Items listed in a dataset >>
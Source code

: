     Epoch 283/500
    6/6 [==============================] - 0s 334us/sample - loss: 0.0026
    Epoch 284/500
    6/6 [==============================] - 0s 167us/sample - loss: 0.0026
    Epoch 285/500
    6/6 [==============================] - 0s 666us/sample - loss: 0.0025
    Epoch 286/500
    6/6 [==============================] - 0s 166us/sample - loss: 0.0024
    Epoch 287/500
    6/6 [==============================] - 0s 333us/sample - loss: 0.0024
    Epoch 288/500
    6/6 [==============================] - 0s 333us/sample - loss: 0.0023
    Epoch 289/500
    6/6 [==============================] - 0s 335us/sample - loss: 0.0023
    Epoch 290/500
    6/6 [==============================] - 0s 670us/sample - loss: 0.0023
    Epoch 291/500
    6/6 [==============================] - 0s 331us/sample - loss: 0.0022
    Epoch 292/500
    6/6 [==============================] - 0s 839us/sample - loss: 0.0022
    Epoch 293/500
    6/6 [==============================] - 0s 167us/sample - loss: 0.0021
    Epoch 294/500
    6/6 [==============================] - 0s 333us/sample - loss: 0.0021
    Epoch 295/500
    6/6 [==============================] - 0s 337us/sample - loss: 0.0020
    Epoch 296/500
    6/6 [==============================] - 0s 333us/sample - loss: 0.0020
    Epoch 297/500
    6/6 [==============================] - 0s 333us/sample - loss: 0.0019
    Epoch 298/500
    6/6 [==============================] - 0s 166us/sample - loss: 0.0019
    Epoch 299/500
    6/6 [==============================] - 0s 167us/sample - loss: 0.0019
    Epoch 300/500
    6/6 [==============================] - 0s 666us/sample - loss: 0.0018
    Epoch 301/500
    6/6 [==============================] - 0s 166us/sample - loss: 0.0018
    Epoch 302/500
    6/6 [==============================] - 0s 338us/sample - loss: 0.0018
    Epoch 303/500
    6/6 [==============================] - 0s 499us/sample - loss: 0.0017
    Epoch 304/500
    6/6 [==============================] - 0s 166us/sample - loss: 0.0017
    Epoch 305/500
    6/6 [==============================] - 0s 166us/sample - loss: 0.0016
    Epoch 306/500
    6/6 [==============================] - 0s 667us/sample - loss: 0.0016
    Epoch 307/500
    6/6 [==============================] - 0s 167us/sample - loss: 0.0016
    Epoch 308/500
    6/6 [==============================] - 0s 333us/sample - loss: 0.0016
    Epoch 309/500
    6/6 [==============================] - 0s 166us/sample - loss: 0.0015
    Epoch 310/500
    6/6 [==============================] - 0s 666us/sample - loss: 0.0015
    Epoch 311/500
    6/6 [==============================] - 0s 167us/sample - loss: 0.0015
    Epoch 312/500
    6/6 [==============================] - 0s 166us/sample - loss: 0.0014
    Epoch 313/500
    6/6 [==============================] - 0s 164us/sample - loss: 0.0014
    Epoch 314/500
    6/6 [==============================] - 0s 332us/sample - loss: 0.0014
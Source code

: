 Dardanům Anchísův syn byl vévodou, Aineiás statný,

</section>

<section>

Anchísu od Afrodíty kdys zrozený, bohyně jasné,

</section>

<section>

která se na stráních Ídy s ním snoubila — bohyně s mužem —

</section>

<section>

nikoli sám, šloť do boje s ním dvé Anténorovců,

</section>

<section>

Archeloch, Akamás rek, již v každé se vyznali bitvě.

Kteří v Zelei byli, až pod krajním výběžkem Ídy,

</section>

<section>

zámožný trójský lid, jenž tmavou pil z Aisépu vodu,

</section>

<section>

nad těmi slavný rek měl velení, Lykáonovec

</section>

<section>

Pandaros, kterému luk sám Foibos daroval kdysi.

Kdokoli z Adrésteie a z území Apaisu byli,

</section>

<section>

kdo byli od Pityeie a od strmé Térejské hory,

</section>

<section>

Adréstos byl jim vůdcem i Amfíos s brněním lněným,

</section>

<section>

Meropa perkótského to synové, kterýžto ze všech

Work required >>
Each record above needs to be written out exactly, with nothing left out.

Response area >>
Source code

:     Epoch 283/500
    6/6 [==============================] - 0s 334us/sample - loss: 0.0026
    Epoch 284/500
    6/6 [==============================] - 0s 167us/sample - loss: 0.0026
    Epoch 285/500
    6/6 [==============================] - 0s 666us/sample - loss: 0.0025
    Epoch 286/500
    6/6 [==============================] - 0s 166us/sample - loss: 0.0024
    Epoch 287/500
    6/6 [==============================] - 0s 333us/sample - loss: 0.0024
    Epoch 288/500
    6/6 [==============================] - 0s 333us/sample - loss: 0.0023
    Epoch 289/500
    6/6 [==============================] - 0s 335us/sample - loss: 0.0023
    Epoch 290/500
    6/6 [==============================] - 0s 670us/sample - loss: 0.0023
    Epoch 291/500
    6/6 [==============================] - 0s 331us/sample - loss: 0.0022
    Epoch 292/500
    6/6 [==============================] - 0s 839us/sample - loss: 0.0022
    Epoch 293/500
    6/6 [==============================] - 0s 167us/sample - loss: 0.0021
    Epoch 294/500
    6/6 [==============================] - 0s 333us/sample - loss: 0.0021
    Epoch 295/500
    6/6 [==============================] - 0s 337us/sample - loss: 0.0020
    Epoch 296/500
    6/6 [==============================] - 0s 333us/sample - loss: 0.0020
    Epoch 297/500
    6/6 [==============================] - 0s 333us/sample - loss: 0.0019
    Epoch 298/500
    6/6 [==============================] - 0s 166us/sample - loss: 0.0019
    Epoch 299/500
    6/6 [==============================] - 0s 167us/sample - loss: 0.0019
    Epoch 300/500
    6/6 [==============================] - 0s 666us/sample - loss: 0.0018
    Epoch 301/500
    6/6 [==============================] - 0s 166us/sample - loss: 0.0018
    Epoch 302/500
    6/6 [==============================] - 0s 338us/sample - loss: 0.0018
    Epoch 303/500
    6/6 [==============================] - 0s 499us/sample - loss: 0.0017
    Epoch 304/500
    6/6 [==============================] - 0s 166us/sample - loss: 0.0017
    Epoch 305/500
    6/6 [==============================] - 0s 166us/sample - loss: 0.0016
    Epoch 306/500
    6/6 [==============================] - 0s 667us/sample - loss: 0.0016
    Epoch 307/500
    6/6 [==============================] - 0s 167us/sample - loss: 0.0016
    Epoch 308/500
    6/6 [==============================] - 0s 333us/sample - loss: 0.0016
    Epoch 309/500
    6/6 [==============================] - 0s 166us/sample - loss: 0.0015
    Epoch 310/500
    6/6 [==============================] - 0s 666us/sample - loss: 0.0015
    Epoch 311/500
    6/6 [==============================] - 0s 167us/sample - loss: 0.0015
    Epoch 312/500
    6/6 [==============================] - 0s 166us/sample - loss: 0.0014
    Epoch 313/500
    6/6 [==============================] - 0s 164us/sample - loss: 0.0014
    Epoch 314/500
    6/6 [==============================] - 0s 332us/sample - loss: 0.0014
Source code

: Dardanům Anchísův syn byl vévodou, Aineiás statný,

</section>

<section>

Anchísu od Afrodíty kdys zrozený, bohyně jasné,

</section>

<section>

která se na stráních Ídy s ním snoubila — bohyně s mužem —

</section>

<section>

nikoli sám, šloť do boje s ním dvé Anténorovců,

</section>

<section>

Archeloch, Akamás rek, již v každé se vyznali bitvě.

Kteří v Zelei byli, až pod krajním výběžkem Ídy,

</section>

<section>

zámožný trójský lid, jenž tmavou pil z Aisépu vodu,

</section>

<section>

nad těmi slavný rek měl velení, Lykáonovec

</section>

<section>

Pandaros, kterému luk sám Foibos daroval kdysi.

Kdokoli z Adrésteie a z území Apaisu byli,

</section>

<section>

kdo byli od Pityeie a od strmé Térejské hory,

</section>

<section>

Adréstos byl jim vůdcem i Amfíos s brněním lněným,

</section>

<section>

Meropa perkótského to synové, kterýžto ze všech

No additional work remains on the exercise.